[Saved data entries]

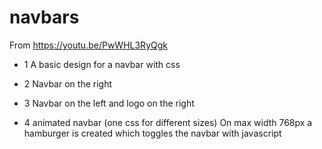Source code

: # navbars

From
<https://youtu.be/PwWHL3RyQgk>

* 1
A basic design for a navbar with css

* 2
Navbar on the right

* 3
Navbar on the left and logo on the right

* 4
animated navbar (one css for different sizes)
On max width 768px a hamburger is created which toggles the navbar with javascript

TASK STATEMENT:
Look over the records above and copy each line that includes the string "with".

RESPONSE:
A basic design for a navbar with css
On max width 768px a hamburger is created which toggles the navbar with javascript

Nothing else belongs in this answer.